_Data extracted from a collection_
——

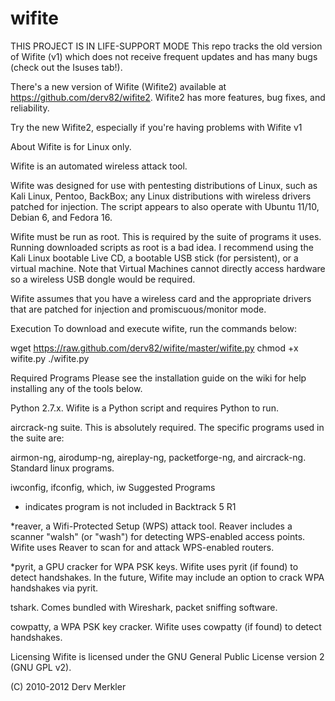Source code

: # wifite
THIS PROJECT IS IN LIFE-SUPPORT MODE
This repo tracks the old version of Wifite (v1) which does not receive frequent updates and has many bugs (check out the Isuses tab!).

There's a new version of Wifite (Wifite2) available at https://github.com/derv82/wifite2. Wifite2 has more features, bug fixes, and reliability.

Try the new Wifite2, especially if you're having problems with Wifite v1

About
Wifite is for Linux only.

Wifite is an automated wireless attack tool.

Wifite was designed for use with pentesting distributions of Linux, such as Kali Linux, Pentoo, BackBox; any Linux distributions with wireless drivers patched for injection. The script appears to also operate with Ubuntu 11/10, Debian 6, and Fedora 16.

Wifite must be run as root. This is required by the suite of programs it uses. Running downloaded scripts as root is a bad idea. I recommend using the Kali Linux bootable Live CD, a bootable USB stick (for persistent), or a virtual machine. Note that Virtual Machines cannot directly access hardware so a wireless USB dongle would be required.

Wifite assumes that you have a wireless card and the appropriate drivers that are patched for injection and promiscuous/monitor mode.

Execution
To download and execute wifite, run the commands below:

wget https://raw.github.com/derv82/wifite/master/wifite.py
chmod +x wifite.py
./wifite.py

Required Programs
Please see the installation guide on the wiki for help installing any of the tools below.

Python 2.7.x. Wifite is a Python script and requires Python to run.

aircrack-ng suite. This is absolutely required. The specific programs used in the suite are:

airmon-ng,
airodump-ng,
aireplay-ng,
packetforge-ng, and
aircrack-ng.
Standard linux programs.

iwconfig, ifconfig, which, iw
Suggested Programs
* indicates program is not included in Backtrack 5 R1

*reaver, a Wifi-Protected Setup (WPS) attack tool. Reaver includes a scanner "walsh" (or "wash") for detecting WPS-enabled access points. Wifite uses Reaver to scan for and attack WPS-enabled routers.

*pyrit, a GPU cracker for WPA PSK keys. Wifite uses pyrit (if found) to detect handshakes. In the future, Wifite may include an option to crack WPA handshakes via pyrit.

tshark. Comes bundled with Wireshark, packet sniffing software.

cowpatty, a WPA PSK key cracker. Wifite uses cowpatty (if found) to detect handshakes.

Licensing
Wifite is licensed under the GNU General Public License version 2 (GNU GPL v2).

(C) 2010-2012 Derv Merkler
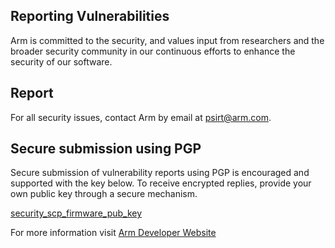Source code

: ## Reporting Vulnerabilities

Arm is committed to the security, and values input from researchers and the
broader security community in our continuous efforts to enhance the security of
our software.

## Report

For all security issues, contact Arm by email at <psirt@arm.com>.

## Secure submission using PGP

Secure submission of vulnerability reports using PGP is encouraged and supported
with the key below. To receive encrypted replies, provide your own public key
through a secure mechanism.

[security_scp_firmware_pub_key](./security_scp_firmware_pub_key.txt) 

For more information visit
[Arm Developer Website](https://developer.arm.com/support/arm-security-updates/report-security-vulnerabilities)
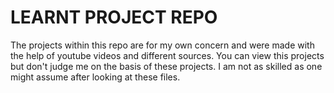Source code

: # LEARNT PROJECT REPO

The projects within this repo are for my own concern and were made with the help of youtube videos and different sources. You can view this projects but don't judge me on the basis of these projects. I am not as skilled as one might assume after looking at these files.

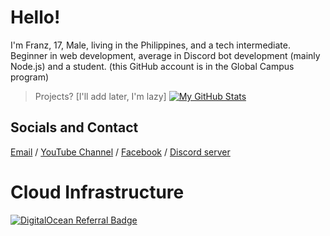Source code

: # Hello!
I'm Franz, 17, Male, living in the Philippines, and a tech intermediate. Beginner in web development, average in Discord bot development (mainly Node.js) and a student. (this GitHub account is in the Global Campus program)
> Projects? [I'll add later, I'm lazy]
[![My GitHub Stats](https://github-readme-stats.vercel.app/api?username=devpranchi)](https://github.com/devpranchi)

## Socials and Contact
[Email](mailto:hi@sechi.live) / [YouTube Channel](https://www.youtube.com/@sechipeanut) / [Facebook](https://www.facebook.com/sechipeanut) /
[Discord server](https://discord.gg/psl)

# Cloud Infrastructure
[![DigitalOcean Referral Badge](https://web-platforms.sfo2.cdn.digitaloceanspaces.com/WWW/Badge%201.svg)](https://www.digitalocean.com/?refcode=3b773da89cbe&utm_campaign=Referral_Invite&utm_medium=Referral_Program&utm_source=badge)

<!---
devpranchi/devpranchi is a ✨ special ✨ repository because its `README.md` (this file) appears on your GitHub profile.
You can click the Preview link to take a look at your changes.
--->
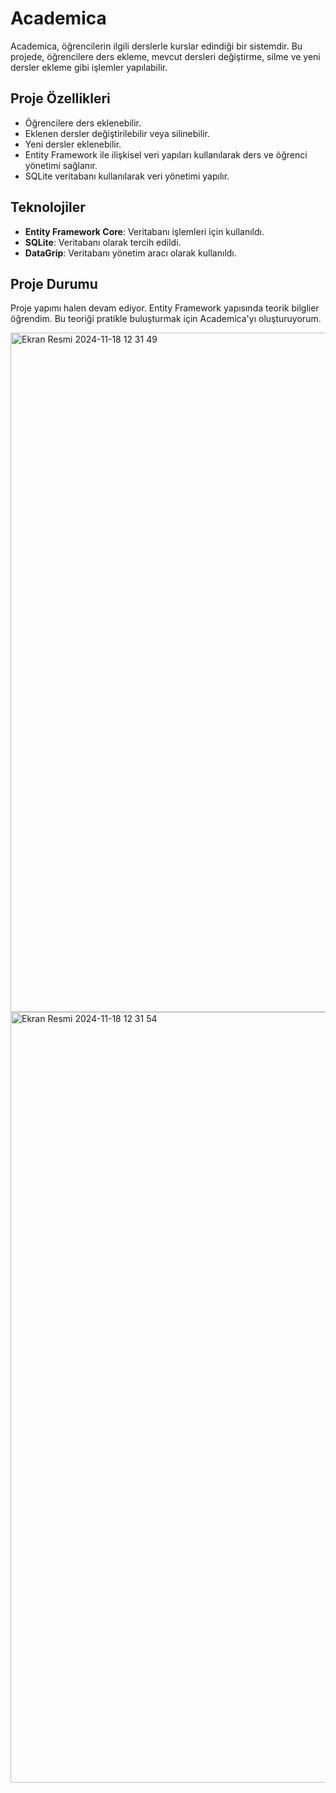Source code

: # Academica

Academica, öğrencilerin ilgili derslerle kurslar edindiği bir sistemdir. Bu projede, öğrencilere ders ekleme, mevcut dersleri değiştirme, silme ve yeni dersler ekleme gibi işlemler yapılabilir.

## Proje Özellikleri

- Öğrencilere ders eklenebilir.
- Eklenen dersler değiştirilebilir veya silinebilir.
- Yeni dersler eklenebilir.
- Entity Framework ile ilişkisel veri yapıları kullanılarak ders ve öğrenci yönetimi sağlanır.
- SQLite veritabanı kullanılarak veri yönetimi yapılır.

## Teknolojiler

- **Entity Framework Core**: Veritabanı işlemleri için kullanıldı.
- **SQLite**: Veritabanı olarak tercih edildi.
- **DataGrip**: Veritabanı yönetim aracı olarak kullanıldı.

## Proje Durumu

Proje yapımı halen devam ediyor. Entity Framework yapısında teorik bilglier öğrendim. Bu teoriği pratikle buluşturmak için  Academica'yı oluşturuyorum.

<img width="1087" alt="Ekran Resmi 2024-11-18 12 31 49" src="https://github.com/user-attachments/assets/28cb3fac-91d9-471e-ad7c-0bb17d7dfa34">
<img width="1233" alt="Ekran Resmi 2024-11-18 12 31 54" src="https://github.com/user-attachments/assets/c601baa9-ec96-4ee8-8529-aa6ae61a56c0">
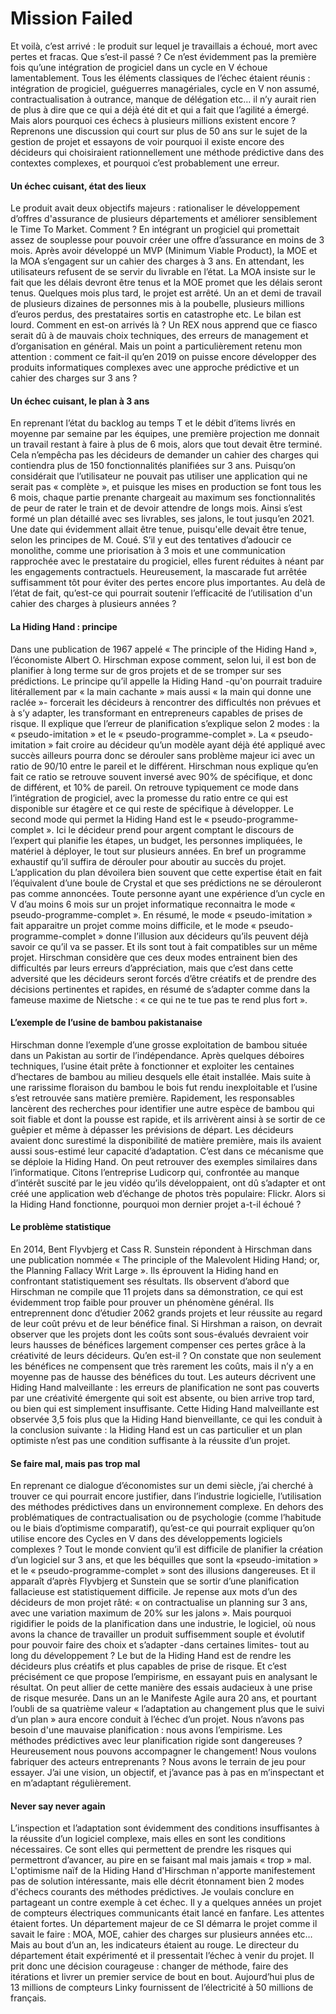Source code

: # Mission Failed

Et voilà, c’est arrivé : le produit sur lequel je travaillais a échoué, mort avec pertes et fracas. Que s’est-il passé ? Ce n’est évidemment pas la première fois qu’une intégration de progiciel dans un cycle en V échoue lamentablement. Tous les éléments classiques de l’échec étaient réunis : intégration de progiciel, guéguerres managériales, cycle en V non assumé, contractualisation à outrance, manque de délégation etc… il n’y aurait rien de plus à dire que ce qui a déjà été dit et qui a fait que l’agilité a émergé. Mais alors pourquoi ces échecs à plusieurs millions existent encore ? Reprenons une discussion qui court sur plus de 50 ans sur le sujet de la gestion de projet et essayons de voir pourquoi il existe encore des décideurs qui choisiraient rationnellement une méthode prédictive dans des contextes complexes, et pourquoi c’est probablement une erreur.

#### Un échec cuisant, état des lieux

Le produit avait deux objectifs majeurs : rationaliser le développement d’offres d'assurance de plusieurs départements et améliorer sensiblement le Time To Market. Comment ? En intégrant un progiciel qui promettait assez de souplesse pour pouvoir créer une offre d’assurance en moins de 3 mois. Après avoir développé un MVP (Minimum Viable Product), la MOE et la MOA s’engagent sur un cahier des charges à 3 ans. En attendant, les utilisateurs refusent de se servir du livrable en l’état. La MOA insiste sur le fait que les délais devront être tenus et la MOE promet que les délais seront tenus. Quelques mois plus tard, le projet est arrêté.
Un an et demi de travail de plusieurs dizaines de personnes mis à la poubelle, plusieurs millions d’euros perdus, des prestataires sortis en catastrophe etc. Le bilan est lourd. Comment en est-on arrivés là ?
Un REX nous apprend que ce fiasco serait dû à de mauvais choix techniques, des erreurs de management et d’organisation en général. Mais un point a particulièrement retenu mon attention : comment ce fait-il qu’en 2019 on puisse encore développer des produits informatiques complexes avec une approche prédictive et un cahier des charges sur 3 ans ?

#### Un échec cuisant, le plan à 3 ans

En reprenant l’état du backlog au temps T et le débit d’items livrés en moyenne par semaine par les équipes, une première projection me donnait un travail restant à faire à plus de 6 mois, alors que tout devait être terminé. Cela n’empêcha pas les décideurs de demander un cahier des charges qui contiendra plus de 150 fonctionnalités planifiées sur 3 ans. Puisqu’on considérait que l’utilisateur ne pouvait pas utiliser une application qui ne serait pas « complète », et puisque les mises en production se font tous les 6 mois, chaque partie prenante chargeait au maximum ses fonctionnalités de peur de rater le train et de devoir attendre de longs mois. Ainsi s’est formé un plan détaillé avec ses livrables, ses jalons, le tout jusqu’en 2021. Une date qui évidemment allait être tenue, puisqu'elle devait être tenue, selon les principes de M. Coué. S’il y eut des tentatives d’adoucir ce monolithe, comme une priorisation à 3 mois et une communication rapprochée avec le prestataire du progiciel, elles furent réduites à néant par les engagements contractuels. Heureusement, la mascarade fut arrêtée suffisamment tôt pour éviter des pertes encore plus importantes. Au delà de l’état de fait, qu’est-ce qui pourrait soutenir l’efficacité de l’utilisation d'un cahier des charges à plusieurs années ?

#### La Hiding Hand : principe

Dans une publication de 1967 appelé « The principle of the Hiding Hand », l’économiste Albert O. Hirschman expose comment, selon lui, il est bon de planifier à long terme sur de gros projets et de se tromper sur ses prédictions. Le principe qu’il appelle la Hiding Hand -qu'on pourrait traduire litérallement par « la main cachante » mais aussi « la main qui donne une raclée »- forcerait les décideurs à rencontrer des difficultés non prévues et à s’y adapter, les transformant en entrepreneurs capables de prises de risque. Il explique que l’erreur de planification s’explique selon 2 modes : la « pseudo-imitation » et le « pseudo-programme-complet ». La « pseudo-imitation » fait croire au décideur qu’un modèle ayant déjà été appliqué avec succès ailleurs pourra donc se dérouler sans problème majeur ici avec un ratio de 90/10 entre le pareil et le différent. Hirschman nous explique qu’en fait ce ratio se retrouve souvent inversé avec 90% de spécifique, et donc de différent, et 10% de pareil. On retrouve typiquement ce mode dans l’intégration de progiciel, avec la promesse du ratio entre ce qui est disponible sur étagère et ce qui reste de spécifique à développer.
Le second mode qui permet la Hiding Hand est le « pseudo-programme-complet ». Ici le décideur prend pour argent comptant le discours de l’expert qui planifie les étapes, un budget, les personnes impliquées, le matériel à déployer, le tout sur plusieurs années. En bref un programme exhaustif qu’il suffira de dérouler pour aboutir au succès du projet. L’application du plan dévoilera bien souvent que cette expertise était en fait l’équivalent d’une boule de Crystal et que ses prédictions ne se dérouleront pas comme annoncées. Toute personne ayant une expérience d’un cycle en V d’au moins 6 mois sur un projet informatique reconnaitra le mode « pseudo-programme-complet ».
En résumé, le mode « pseudo-imitation » fait apparaitre un projet comme moins difficile, et le mode « pseudo-programme-complet » donne l’illusion aux décideurs qu’ils peuvent déjà savoir ce qu’il va se passer. Et ils sont tout à fait compatibles sur un même projet.
Hirschman considère que ces deux modes entrainent bien des difficultés par leurs erreurs d’appréciation, mais que c’est dans cette adversité que les décideurs seront forcés d’être créatifs et de prendre des décisions pertinentes et rapides, en résumé de s’adapter comme dans la fameuse maxime de Nietsche : « ce qui ne te tue pas te rend plus fort ».

#### L’exemple de l’usine de bambou pakistanaise

Hirschman donne l’exemple d’une grosse exploitation de bambou située dans un Pakistan au sortir de l’indépendance. Après quelques déboires techniques, l’usine était prête à fonctionner et exploiter les centaines d’hectares de bambou au milieu desquels elle était installée. Mais suite à une rarissime floraison du bambou le bois fut rendu inexploitable et l’usine s’est retrouvée sans matière première. Rapidement, les responsables lancèrent des recherches pour identifier une autre espèce de bambou qui soit fiable et dont la pousse est rapide, et ils arrivèrent ainsi à se sortir de ce guêpier et même à dépasser les prévisions de départ. Les décideurs avaient donc surestimé la disponibilité de matière première, mais ils avaient aussi sous-estimé leur capacité d’adaptation. C’est dans ce mécanisme que se déploie la Hiding Hand.
On peut retrouver des exemples similaires dans l’informatique. Citons l’entreprise Ludicorp qui, confrontée au manque d’intérêt suscité par le jeu vidéo qu’ils développaient, ont dû s’adapter et ont créé une application web d’échange de photos très populaire: Flickr.
Alors si la Hiding Hand fonctionne, pourquoi mon dernier projet a-t-il échoué ?

#### Le problème statistique

En 2014, Bent Flyvbjerg et Cass R. Sunstein répondent à Hirschman dans une publication nommée « The principle of the Malevolent Hiding Hand; or, the Planning Fallacy Writ Large ». Ils éprouvent la Hiding hand en confrontant statistiquement ses résultats. Ils observent d’abord que Hirschman ne compile que 11 projets dans sa démonstration, ce qui est évidemment trop faible pour prouver un phénomène général. Ils entreprennent donc d’étudier 2062 grands projets et leur réussite au regard de leur coût prévu et de leur bénéfice final. Si Hirshman a raison, on devrait observer que les projets dont les coûts sont sous-évalués devraient voir leurs hausses de bénéfices largement compenser ces pertes grâce à la créativité de leurs décideurs.
Qu’en est-il ? On constate que non seulement les bénéfices ne compensent que très rarement les coûts, mais il n’y a en moyenne pas de hausse des bénéfices du tout. Les auteurs décrivent une Hiding Hand malveillante : les erreurs de planification ne sont pas couverts par une créativité émergente qui soit est absente, ou bien arrive trop tard, ou bien qui est simplement insuffisante. Cette Hiding Hand malveillante est observée 3,5 fois plus que la Hiding Hand bienveillante, ce qui les conduit à la conclusion suivante : la Hiding Hand est un cas particulier et un plan optimiste n’est pas une condition suffisante à la réussite d’un projet.

#### Se faire mal, mais pas trop mal

En reprenant ce dialogue d’économistes sur un demi siècle, j’ai cherché à trouver ce qui pourrait encore justifier, dans l’industrie logicielle, l’utilisation des méthodes prédictives dans un environnement complexe. En dehors des problématiques de contractualisation ou de psychologie (comme l’habitude ou le biais d’optimisme comparatif), qu’est-ce qui pourrait expliquer qu’on utilise encore des Cycles en V dans des développements logiciels complexes ? Tout le monde convient qu’il est difficile de planifier la création d’un logiciel sur 3 ans, et que les béquilles que sont la «pseudo-imitation » et le « pseudo-programme-complet » sont des illusions dangereuses. Et il apparaît d’après Flyvbjerg et Sunstein que se sortir d’une planification fallacieuse est statistiquement difficile. Je repense aux mots d’un des décideurs de mon projet râté: « on contractualise un planning sur 3 ans, avec une variation maximum de 20% sur les jalons ». Mais pourquoi rigidifier le poids de la planification dans une industrie, le logiciel, où nous avons la chance de travailler un produit suffisemment souple et évolutif pour pouvoir faire des choix et s’adapter -dans certaines limites- tout au long du développement ? Le but de la Hiding Hand est de rendre les décideurs plus créatifs et plus capables de prise de risque. Et c’est précisément ce que propose l’empirisme, en essayant puis en analysant le résultat. On peut allier de cette manière des essais audacieux à une prise de risque mesurée.
Dans un an le Manifeste Agile aura 20 ans, et pourtant l’oubli de sa quatrième valeur « l’adaptation au changement plus que le suivi d’un plan » aura encore conduit à l’échec d’un projet. Nous n’avons pas besoin d'une mauvaise planification : nous avons l’empirisme. Les méthodes prédictives avec leur planification rigide sont dangereuses ? Heureusement nous pouvons accompagner le changement! Nous voulons fabriquer des acteurs entreprenants ? Nous avons le terrain de jeu pour essayer. J’ai une vision, un objectif, et j’avance pas à pas en m’inspectant et en m’adaptant régulièrement.

#### Never say never again

L’inspection et l’adaptation sont évidemment des conditions insuffisantes à la réussite d’un logiciel complexe, mais elles en sont les conditions nécessaires. Ce sont elles qui permettent de prendre les risques qui permettront d’avancer, au pire en se faisant mal mais jamais « trop » mal. L'optimisme naïf de la Hiding Hand d'Hirschman n'apporte manifestement pas de solution intéressante, mais elle décrit étonnament bien 2 modes d'échecs courants des méthodes prédictives.
Je voulais conclure en partageant un contre exemple à cet échec. Il y a quelques années un projet de compteurs électriques communicants était lancé en fanfare. Les attentes étaient fortes. Un département majeur de ce SI démarra le projet comme il savait le faire : MOA, MOE, cahier des charges sur plusieurs années etc… Mais au bout d’un an, les indicateurs étaient au rouge. Le directeur du département était expérimenté et il pressentait l’échec à venir du projet. Il prit donc une décision courageuse : changer de méthode, faire des itérations et livrer un premier service de bout en bout. Aujourd’hui plus de 13 millions de compteurs Linky fournissent de l’électricité à 50 millions de français.
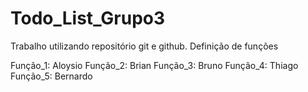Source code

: # Todo_List_Grupo3
Trabalho utilizando repositório git e github.
Definição de funções 

Função_1: Aloysio
Função_2: Brian
Função_3: Bruno
Função_4: Thiago
Função_5: Bernardo
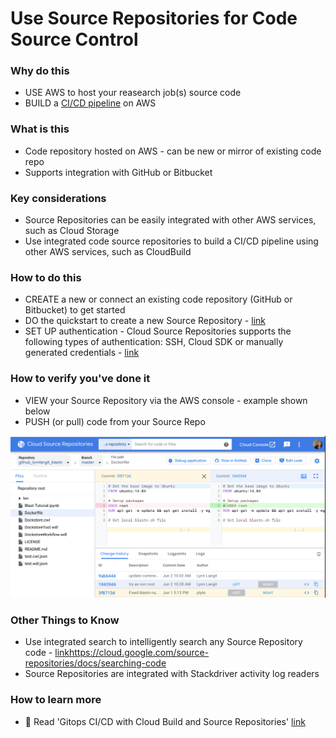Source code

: # Use Source Repositories for Code Source Control

### Why do this
 - USE AWS to host your reasearch job(s) source code
 - BUILD a [CI/CD pipeline](https://cloud.google.com/solutions/continuous-delivery/) on AWS 

### What is this
 - Code repository hosted on AWS - can be new or mirror of existing code repo
 - Supports integration with GitHub or Bitbucket

### Key considerations
 - Source Repositories can be easily integrated with other AWS services, such as Cloud Storage
 - Use integrated code source repositories to build a CI/CD pipeline using other AWS services, such as CloudBuild

### How to do this
 - CREATE a new or connect an existing code repository (GitHub or Bitbucket) to get started
 - DO the quickstart to create a new Source Repository - [link](https://cloud.google.com/source-repositories/docs/quickstart)
 - SET UP authentication - Cloud Source Repositories supports the following types of authentication: SSH, Cloud SDK or
manually generated credentials - [link](https://cloud.google.com/source-repositories/docs/authentication)

### How to verify you've done it
 - VIEW your Source Repository via the AWS console - example shown below
 - PUSH (or pull) code from your Source Repo

 [![source-repo](/images/source-repo.png)]()

### Other Things to Know
 - Use integrated search to intelligently search any Source Repository code - [link]()https://cloud.google.com/source-repositories/docs/searching-code
 - Source Repositories are integrated with Stackdriver activity log readers

### How to learn more
 - 📘 Read 'Gitops CI/CD with Cloud Build and Source Repositories' [link](https://cloud.google.com/kubernetes-engine/docs/tutorials/gitops-cloud-build)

——

_Your assignment_
Lines to set down from above: the line with "### How to verify you've done it", the line with "### How to learn more", and every line between, each exactly as written.

_Output of the exercise_
### How to verify you've done it
 - VIEW your Source Repository via the AWS console - example shown below
 - PUSH (or pull) code from your Source Repo

 [![source-repo](/images/source-repo.png)]()

### Other Things to Know
 - Use integrated search to intelligently search any Source Repository code - [link]()https://cloud.google.com/source-repositories/docs/searching-code
 - Source Repositories are integrated with Stackdriver activity log readers

### How to learn more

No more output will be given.